Foi o que aconteceu na Herdade do Rocim, no concelho de Cuba, onde mais de cinco dezenas de produtores e 1.500 visitantes, participaram no evento anual “Amphora Wine Day”, para celebrar o vinho de talha, que ambiciona ser Património Imaterial da Humanidade pela UNESCO.
A quarta edição desse certame, assinalou esta tradição com mais de dois mil anos, fazendo-se acompanhar, como não podia deixar de ser, dos “produtos da terra”, como os queijos, os enchidos e toda a variada gastronomia regional.
As várias representações de produtores internacionais no evento, permitiram identificar uma história comum que abarca não só o Mar Mediterrâneo, como o Mar Negro e o Adriático. Ucranianos, georgianos, franceses ou espanhóis, mostraram a autenticidade dos seus vinhos de talha.

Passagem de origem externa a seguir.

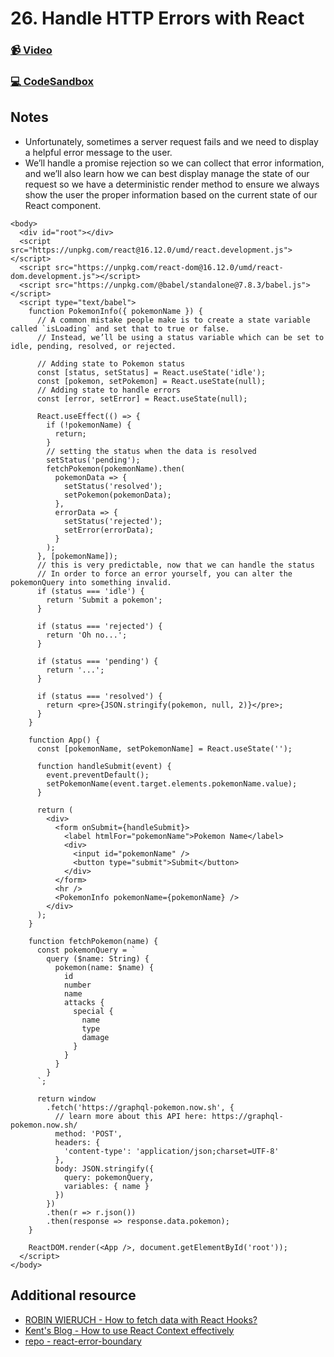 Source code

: # 26. Handle HTTP Errors with React

### [📹 Video](https://egghead.io/lessons/react-v2-26-handle-http-errors-with-react?pl=a-beginners-guide-to-react-v2-6c4d)

### [💻 CodeSandbox](https://codesandbox.io/s/github/kentcdodds/beginners-guide-to-react/tree/codesandbox/26-http-errors?from-embed)

## Notes

* Unfortunately, sometimes a server request fails and we need to display a helpful error message to the user.
* We’ll handle a promise rejection so we can collect that error information, and we’ll also learn how we can best display manage the state of our request so we have a deterministic render method to ensure we always show the user the proper information based on the current state of our React component.

```markup
<body>
  <div id="root"></div>
  <script src="https://unpkg.com/react@16.12.0/umd/react.development.js"></script>
  <script src="https://unpkg.com/react-dom@16.12.0/umd/react-dom.development.js"></script>
  <script src="https://unpkg.com/@babel/standalone@7.8.3/babel.js"></script>
  <script type="text/babel">
    function PokemonInfo({ pokemonName }) {
      // A common mistake people make is to create a state variable called `isLoading` and set that to true or false.
      // Instead, we’ll be using a status variable which can be set to idle, pending, resolved, or rejected.

      // Adding state to Pokemon status
      const [status, setStatus] = React.useState('idle');
      const [pokemon, setPokemon] = React.useState(null);
      // Adding state to handle errors
      const [error, setError] = React.useState(null);

      React.useEffect(() => {
        if (!pokemonName) {
          return;
        }
        // setting the status when the data is resolved
        setStatus('pending');
        fetchPokemon(pokemonName).then(
          pokemonData => {
            setStatus('resolved');
            setPokemon(pokemonData);
          },
          errorData => {
            setStatus('rejected');
            setError(errorData);
          }
        );
      }, [pokemonName]);
      // this is very predictable, now that we can handle the status
      // In order to force an error yourself, you can alter the pokemonQuery into something invalid.
      if (status === 'idle') {
        return 'Submit a pokemon';
      }

      if (status === 'rejected') {
        return 'Oh no...';
      }

      if (status === 'pending') {
        return '...';
      }

      if (status === 'resolved') {
        return <pre>{JSON.stringify(pokemon, null, 2)}</pre>;
      }
    }

    function App() {
      const [pokemonName, setPokemonName] = React.useState('');

      function handleSubmit(event) {
        event.preventDefault();
        setPokemonName(event.target.elements.pokemonName.value);
      }

      return (
        <div>
          <form onSubmit={handleSubmit}>
            <label htmlFor="pokemonName">Pokemon Name</label>
            <div>
              <input id="pokemonName" />
              <button type="submit">Submit</button>
            </div>
          </form>
          <hr />
          <PokemonInfo pokemonName={pokemonName} />
        </div>
      );
    }

    function fetchPokemon(name) {
      const pokemonQuery = `
        query ($name: String) {
          pokemon(name: $name) {
            id
            number
            name
            attacks {
              special {
                name
                type
                damage
              }
            }
          }
        }
      `;

      return window
        .fetch('https://graphql-pokemon.now.sh', {
          // learn more about this API here: https://graphql-pokemon.now.sh/
          method: 'POST',
          headers: {
            'content-type': 'application/json;charset=UTF-8'
          },
          body: JSON.stringify({
            query: pokemonQuery,
            variables: { name }
          })
        })
        .then(r => r.json())
        .then(response => response.data.pokemon);
    }

    ReactDOM.render(<App />, document.getElementById('root'));
  </script>
</body>
```

## Additional resource

* [ROBIN WIERUCH - How to fetch data with React Hooks?](https://www.robinwieruch.de/react-hooks-fetch-data)
* [Kent's Blog - How to use React Context effectively](https://kentcdodds.com/blog/how-to-use-react-context-effectively)
* [repo - react-error-boundary](https://github.com/bvaughn/react-error-boundary)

“Quando iniciamos este projeto em 2018 tínhamos em mente assinalar a tradição do vinho de talha, abrir as portas aos interessados e celebrar o momento da abertura das nossas ânforas. Lançamos o desafio a vários produtores que responderam e vieram de todas as partes do mundo”, confirma à Renascença, Pedro Ribeiro, administrador da Herdade do Rocim.
“Acredito que os vinhos de talha ainda têm muito para crescer. Os vinhos de talha foram um momento de viragem para a nossa marca. Começamos a engarrafar em 2012, embora sempre se fizesse vinho de talha, mas não era para venda. Hoje, somos 23 produtores certificados e muitos mais que o fazem sem estarem certificados”, lembra o também enólogo.
Pedro Ribeiro acredita que “estamos só a começar e que o potencial deste vinho ainda tem muito mercado para conquistar”.